Orson Welles ist berühmt dafür, seinen Klassiker CITIZEN KANE nahezu im Alleingang realisiert zu haben: Als einer der Ersten ist er Regisseur, Autor, ausführender Produzent und Hauptdarsteller in einer Person. Und lange wird er einer der absoluten Oscarüberflieger sein: Welles bleibt Jahrzehntelang der einzige Filmemmacher, der für denselben Film als Autor, Regisseur, Produzent und Hauptdarsteller oscarnominiert wird.
Bis heute gelingt dieses Glanzstück tatsächlich nur einem einzigen weiteren Filmemmacher: Warren Beatty. Dem allerdings zwei Mal - und zwar in Folge!
Früh übt sich
Warren Beatty (ausgesprochen "bey-tih") wird als Henry Warren Beaty am 30. März 1937 in Richmond geboren.
Er und seine mindestens ebenso populäre, drei Jahre ältere Schwester Shirley MacLaine stehen schon früh auf der Bühne, denn ihre Mutter ist Schauspiellehrerin. Scheinbar so gut, dass sie den Wunsch, Schauspieler zu werden, in beiden Kindern weckt und manifestiert. Besonders Shirley spielt bereits früh Theater. Ihr gelingt Mitte der 50er Jahre in Hitchcocks IMMER ÄRGER MIT HARRY der Durchbruch und sie zählt bis heute zu einer der besten und populärsten Schauspielerinnen ihrer Generation, die noch immer aktiv spielt.

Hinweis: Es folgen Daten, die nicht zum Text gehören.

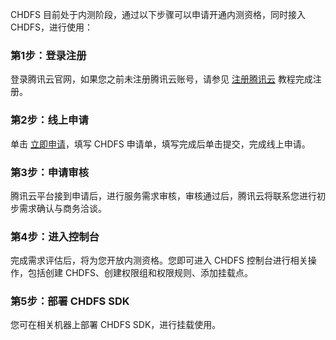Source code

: CHDFS 目前处于内测阶段，通过以下步骤可以申请开通内测资格，同时接入 CHDFS，进行使用：
### 第1步：登录注册
登录腾讯云官网，如果您之前未注册腾讯云账号，请参见 [注册腾讯云](https://cloud.tencent.com/document/product/378/17985) 教程完成注册。

### 第2步：线上申请
单击 [立即申请]()，填写 CHDFS 申请单，填写完成后单击提交，完成线上申请。

### 第3步：申请审核
腾讯云平台接到申请后，进行服务需求审核，审核通过后，腾讯云将联系您进行初步需求确认与商务洽谈。

### 第4步：进入控制台
完成需求评估后，将为您开放内测资格。您即可进入 CHDFS 控制台进行相关操作，包括创建 CHDFS、创建权限组和权限规则、添加挂载点。

### 第5步：部署 CHDFS SDK
您可在相关机器上部署 CHDFS SDK，进行挂载使用。
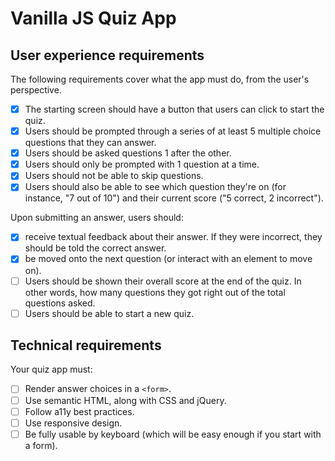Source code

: # Vanilla JS Quiz App

## User experience requirements

The following requirements cover what the app must do, from the user's perspective.

- [x] The starting screen should have a button that users can click to start the quiz.
- [x] Users should be prompted through a series of at least 5 multiple choice questions that they can answer.
- [x]  Users should be asked questions 1 after the other.
- [x]  Users should only be prompted with 1 question at a time.
- [x]  Users should not be able to skip questions.
- [x]  Users should also be able to see which question they're on (for instance, "7 out of 10") and their current score ("5 correct, 2 incorrect").

Upon submitting an answer, users should:

- [x]  receive textual feedback about their answer. If they were incorrect, they should be told the correct answer.
- [x]  be moved onto the next question (or interact with an element to move on).
- [ ]  Users should be shown their overall score at the end of the quiz. In other words, how many questions they got right out of the total questions asked.
- [ ]  Users should be able to start a new quiz.

## Technical requirements

Your quiz app must:

- [ ]  Render answer choices in a `<form>`.
- [ ]  Use semantic HTML, along with CSS and jQuery.
- [ ]  Follow a11y best practices.
- [ ]  Use responsive design.
- [ ]  Be fully usable by keyboard (which will be easy enough if you start with a form).
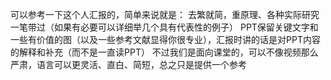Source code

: 可以参考一下这个人汇报的，简单来说就是：
去繁就简，重原理、各种实际研究一笔带过（如果有必要可以详细举几个具有代表性的例子）
PPT保留关键文字和一些有价值的图（以及一些参考文献显得你很专业），汇报时讲的话是对PPT内容的解释和补充（而不是一直读PPT）
不过我们是面向课堂的，可以不像视频那么严肃，语言可以更灵活、直白、简短，总之只是提供一个参考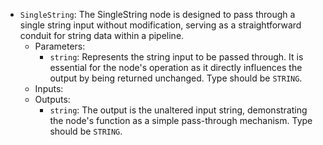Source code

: - `SingleString`: The SingleString node is designed to pass through a single string input without modification, serving as a straightforward conduit for string data within a pipeline.
    - Parameters:
        - `string`: Represents the string input to be passed through. It is essential for the node's operation as it directly influences the output by being returned unchanged. Type should be `STRING`.
    - Inputs:
    - Outputs:
        - `string`: The output is the unaltered input string, demonstrating the node's function as a simple pass-through mechanism. Type should be `STRING`.
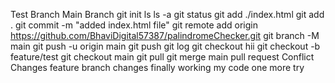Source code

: Test Branch
Main Branch
git init
ls
ls -a
git status
git add ./index.html
git add .
git commit -m "added index.html file"
git remote add origin https://github.com/BhaviDigital57387/palindromeChecker.git
git branch -M main
git push -u origin main
git push
git log
git checkout
hii
git checkout -b feature/test
git checkout main
git pull
git merge main
pull request
Conflict Changes
feature branch changes
finally working my code
one more try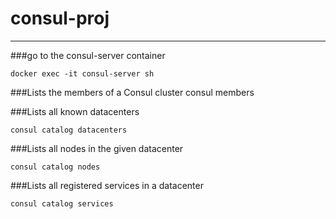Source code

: # consul-proj
------------
###go to the consul-server container 

    docker exec -it consul-server sh

###Lists the members of a Consul cluster
    consul members

###Lists all known datacenters

    consul catalog datacenters

###Lists all nodes in the given datacenter

    consul catalog nodes

###Lists all registered services in a datacenter

    consul catalog services
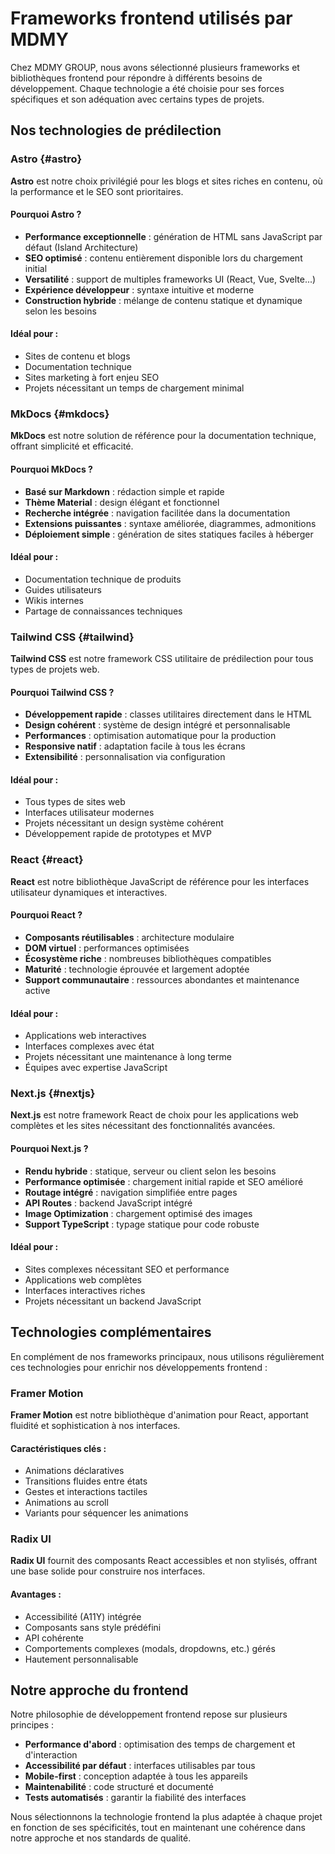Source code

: # Frameworks frontend utilisés par MDMY

Chez MDMY GROUP, nous avons sélectionné plusieurs frameworks et bibliothèques frontend pour répondre à différents besoins de développement. Chaque technologie a été choisie pour ses forces spécifiques et son adéquation avec certains types de projets.

## Nos technologies de prédilection

### Astro {#astro}

**Astro** est notre choix privilégié pour les blogs et sites riches en contenu, où la performance et le SEO sont prioritaires.

#### Pourquoi Astro ?
- **Performance exceptionnelle** : génération de HTML sans JavaScript par défaut (Island Architecture)
- **SEO optimisé** : contenu entièrement disponible lors du chargement initial
- **Versatilité** : support de multiples frameworks UI (React, Vue, Svelte...)
- **Expérience développeur** : syntaxe intuitive et moderne
- **Construction hybride** : mélange de contenu statique et dynamique selon les besoins

#### Idéal pour :
- Sites de contenu et blogs
- Documentation technique
- Sites marketing à fort enjeu SEO
- Projets nécessitant un temps de chargement minimal

### MkDocs {#mkdocs}

**MkDocs** est notre solution de référence pour la documentation technique, offrant simplicité et efficacité.

#### Pourquoi MkDocs ?
- **Basé sur Markdown** : rédaction simple et rapide
- **Thème Material** : design élégant et fonctionnel
- **Recherche intégrée** : navigation facilitée dans la documentation
- **Extensions puissantes** : syntaxe améliorée, diagrammes, admonitions
- **Déploiement simple** : génération de sites statiques faciles à héberger

#### Idéal pour :
- Documentation technique de produits
- Guides utilisateurs
- Wikis internes
- Partage de connaissances techniques

### Tailwind CSS {#tailwind}

**Tailwind CSS** est notre framework CSS utilitaire de prédilection pour tous types de projets web.

#### Pourquoi Tailwind CSS ?
- **Développement rapide** : classes utilitaires directement dans le HTML
- **Design cohérent** : système de design intégré et personnalisable
- **Performances** : optimisation automatique pour la production
- **Responsive natif** : adaptation facile à tous les écrans
- **Extensibilité** : personnalisation via configuration

#### Idéal pour :
- Tous types de sites web
- Interfaces utilisateur modernes
- Projets nécessitant un design système cohérent
- Développement rapide de prototypes et MVP

### React {#react}

**React** est notre bibliothèque JavaScript de référence pour les interfaces utilisateur dynamiques et interactives.

#### Pourquoi React ?
- **Composants réutilisables** : architecture modulaire
- **DOM virtuel** : performances optimisées
- **Écosystème riche** : nombreuses bibliothèques compatibles
- **Maturité** : technologie éprouvée et largement adoptée
- **Support communautaire** : ressources abondantes et maintenance active

#### Idéal pour :
- Applications web interactives
- Interfaces complexes avec état
- Projets nécessitant une maintenance à long terme
- Équipes avec expertise JavaScript

### Next.js {#nextjs}

**Next.js** est notre framework React de choix pour les applications web complètes et les sites nécessitant des fonctionnalités avancées.

#### Pourquoi Next.js ?
- **Rendu hybride** : statique, serveur ou client selon les besoins
- **Performance optimisée** : chargement initial rapide et SEO amélioré
- **Routage intégré** : navigation simplifiée entre pages
- **API Routes** : backend JavaScript intégré
- **Image Optimization** : chargement optimisé des images
- **Support TypeScript** : typage statique pour code robuste

#### Idéal pour :
- Sites complexes nécessitant SEO et performance
- Applications web complètes
- Interfaces interactives riches
- Projets nécessitant un backend JavaScript

## Technologies complémentaires

En complément de nos frameworks principaux, nous utilisons régulièrement ces technologies pour enrichir nos développements frontend :

### Framer Motion

**Framer Motion** est notre bibliothèque d'animation pour React, apportant fluidité et sophistication à nos interfaces.

#### Caractéristiques clés :
- Animations déclaratives
- Transitions fluides entre états
- Gestes et interactions tactiles
- Animations au scroll
- Variants pour séquencer les animations

### Radix UI

**Radix UI** fournit des composants React accessibles et non stylisés, offrant une base solide pour construire nos interfaces.

#### Avantages :
- Accessibilité (A11Y) intégrée
- Composants sans style prédéfini
- API cohérente
- Comportements complexes (modals, dropdowns, etc.) gérés
- Hautement personnalisable

## Notre approche du frontend

Notre philosophie de développement frontend repose sur plusieurs principes :

- **Performance d'abord** : optimisation des temps de chargement et d'interaction
- **Accessibilité par défaut** : interfaces utilisables par tous
- **Mobile-first** : conception adaptée à tous les appareils
- **Maintenabilité** : code structuré et documenté
- **Tests automatisés** : garantir la fiabilité des interfaces

Nous sélectionnons la technologie frontend la plus adaptée à chaque projet en fonction de ses spécificités, tout en maintenant une cohérence dans notre approche et nos standards de qualité.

Beatty absolviert zunächst die Highschool, an der er leidenschaftlich und sehr erfolgreich Football spielt. Anschließend beendet er sein Kunststudium, bevor er sich ganz der Schauspielerei widmet. Letzteres ist sicher dem Erfolg seiner Schwester zu verdanken, die in Beatty die Lust an seiner alten Passion wieder aufleben lässt.

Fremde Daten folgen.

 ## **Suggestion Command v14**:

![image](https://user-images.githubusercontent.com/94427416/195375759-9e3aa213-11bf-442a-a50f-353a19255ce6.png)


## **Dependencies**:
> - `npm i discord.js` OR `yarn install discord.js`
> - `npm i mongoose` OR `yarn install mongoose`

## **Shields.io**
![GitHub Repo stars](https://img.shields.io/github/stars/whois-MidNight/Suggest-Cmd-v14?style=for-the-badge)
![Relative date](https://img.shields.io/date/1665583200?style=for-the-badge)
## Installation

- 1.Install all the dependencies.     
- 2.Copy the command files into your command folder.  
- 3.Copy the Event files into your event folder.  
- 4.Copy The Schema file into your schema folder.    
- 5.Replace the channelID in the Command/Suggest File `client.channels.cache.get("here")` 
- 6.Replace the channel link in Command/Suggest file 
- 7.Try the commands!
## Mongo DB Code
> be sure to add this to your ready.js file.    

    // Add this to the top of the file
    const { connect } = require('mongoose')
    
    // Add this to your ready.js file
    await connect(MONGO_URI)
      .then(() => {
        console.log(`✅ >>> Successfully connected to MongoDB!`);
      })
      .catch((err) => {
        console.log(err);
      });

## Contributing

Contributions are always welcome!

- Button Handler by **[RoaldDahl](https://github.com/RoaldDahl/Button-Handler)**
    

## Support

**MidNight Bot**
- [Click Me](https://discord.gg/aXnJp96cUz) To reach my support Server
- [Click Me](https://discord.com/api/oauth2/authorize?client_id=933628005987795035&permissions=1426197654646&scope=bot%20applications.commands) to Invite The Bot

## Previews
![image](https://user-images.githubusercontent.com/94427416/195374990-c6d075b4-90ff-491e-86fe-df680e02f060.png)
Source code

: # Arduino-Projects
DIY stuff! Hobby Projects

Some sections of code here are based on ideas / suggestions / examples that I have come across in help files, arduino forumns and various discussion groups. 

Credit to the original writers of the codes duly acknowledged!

Er wirkt mit gerade mal 20 Jahren in diversen Theaterproduktionen auf kleineren Bühnen mit und sammelt reichlich Erfahrung.
Quelle: Blu Ray "Bonnie und Clyde" © Warner Home Video |
In den 60er Jahren passiert es noch oft, dass erfolgreiche Theaterstars erste Schritte im Fernsehen wagen, und Beatty ist da keine Ausnahme. Seit dem Siegeszug des Fernsehens in den frühen 50er Jahren sind die Serien und Fernsehspiele Amerikas Starschmiede. Viele spätere Kinostars wie Montgomery Clift oder James Dean feiern hier erste große Erfolge und steigern so ihre Popularität.

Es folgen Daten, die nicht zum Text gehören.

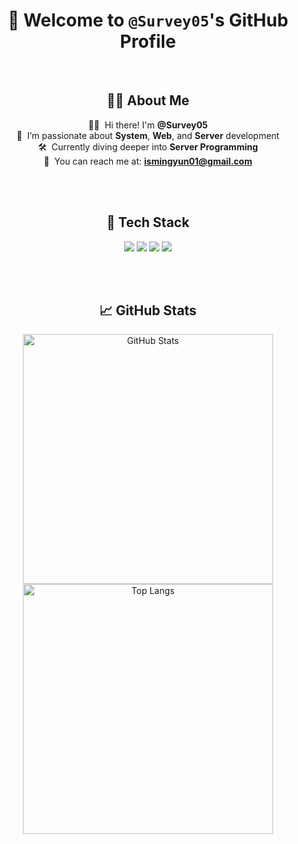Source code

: <div align="center">

<h1>🚀 Welcome to <strong><code>@Survey05</code></strong>'s GitHub Profile</h1>

<br/>

## 🙋‍♂️ About Me

👨‍💻 &nbsp;Hi there! I'm **@Survey05**  
🔎 &nbsp;I’m passionate about **System**, **Web**, and **Server** development  
🛠️ &nbsp;Currently diving deeper into **Server Programming**  
📧 &nbsp;You can reach me at: **ismingyun01@gmail.com**

<br/><br/>

## 🧰 Tech Stack

<img src="https://img.shields.io/badge/Python-3776AB?style=for-the-badge&logo=python&logoColor=white"/>
<img src="https://img.shields.io/badge/C-00599C?style=for-the-badge&logo=c&logoColor=white"/>
<img src="https://img.shields.io/badge/Java-f89820?style=for-the-badge&logo=openjdk&logoColor=white"/>
<img src="https://img.shields.io/badge/Spring-6DB33F?style=for-the-badge&logo=spring&logoColor=white"/>

<br/><br/>

## 📈 GitHub Stats

<img src="https://github-readme-stats.vercel.app/api?username=survey05&theme=radical&hide_border=false&include_all_commits=true&count_private=true" width="400" alt="GitHub Stats"/>

<br/>

<img src="https://github-readme-stats.vercel.app/api/top-langs/?username=survey05&theme=radical&hide_border=false&layout=compact" width="400" alt="Top Langs"/>

<br/><br/>

</div>
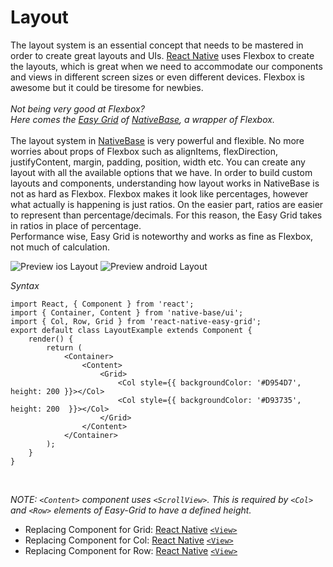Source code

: # Layout

The layout system is an essential concept that needs to be mastered in order to create great layouts and UIs. <a href="https://facebook.github.io/react-native/">React Native</a> uses Flexbox to create the layouts, which is great when we need to accommodate our components and views in different screen sizes or even different devices. Flexbox is awesome but it could be tiresome for newbies.<br /><br />
*Not being very good at Flexbox?<br />
Here comes the <a href="https://github.com/GeekyAnts/react-native-easy-grid">Easy Grid</a> of <a href="http://nativebase.io/">NativeBase</a>, a wrapper of Flexbox.*<br /><br />
The layout system in [NativeBase](http://nativebase.io/) is very powerful and flexible. No more worries about props of Flexbox such as alignItems, flexDirection, justifyContent, margin, padding, position, width etc.  You can create any layout with all the available options that we have. In order to build custom layouts and components, understanding how layout works in NativeBase is not as hard as Flexbox. Flexbox makes it look like percentages, however what actually is happening is just ratios. On the easier part, ratios are easier to represent than percentage/decimals. For this reason, the Easy Grid takes in ratios in place of percentage. <br />
Performance wise, Easy Grid is noteworthy and works as fine as Flexbox, not much of calculation.

![Preview ios Layout](https://github.com/GeekyAnts/NativeBase-KitchenSink/raw/master/screenshots/ios/layout.png)
![Preview android Layout](https://github.com/GeekyAnts/NativeBase-KitchenSink/raw/master/screenshots/android/layout.png)

*Syntax*

<pre class="line-numbers"><code class="language-jsx">import React, { Component } from 'react';
import { Container, Content } from 'native-base/ui';
import { Col, Row, Grid } from 'react-native-easy-grid';
export default class LayoutExample extends Component {
    render() {
        return (
            &lt;Container>
                &lt;Content>
                    &lt;Grid>
                        &lt;Col style=&#123;{ backgroundColor: '#D954D7', height: 200 }}>&lt;/Col>
                        &lt;Col style=&#123;{ backgroundColor: '#D93735', height: 200  }}>&lt;/Col>
                    &lt;/Grid>
                &lt;/Content>
            &lt;/Container>
        );
    }
}</code></pre><br />



*NOTE: <code>&lt;Content></code> component uses <code>&lt;ScrollView></code>. This is required by <code>&lt;Col></code> and <code>&lt;Row></code> elements of Easy-Grid to have a defined height.*
* Replacing Component for Grid: [React Native](https://facebook.github.io/react-native/) [<code>&lt;View></code>](https://facebook.github.io/react-native/docs/view.html)
* Replacing Component for Col: [React Native](https://facebook.github.io/react-native/) [<code>&lt;View></code>](https://facebook.github.io/react-native/docs/view.html)
* Replacing Component for Row: [React Native](https://facebook.github.io/react-native/) [<code>&lt;View></code>](https://facebook.github.io/react-native/docs/view.html)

Beatty spielt Ende der 50er in den Fernsehfilmen PLAYHOUSE 90, KRAFT TELEVISION THEATRE und STUDIO ONE mit, bevor er in der ersten Staffel der Serie THE MANY LOVES OF OBIE GILLIS eine wiederkehrende Rolle erhält.
Dem aktiven Armeedienst entgeht Beatty 1961 aufgrund körperlicher Mängel. Er leistet seinen Dienst inaktiv.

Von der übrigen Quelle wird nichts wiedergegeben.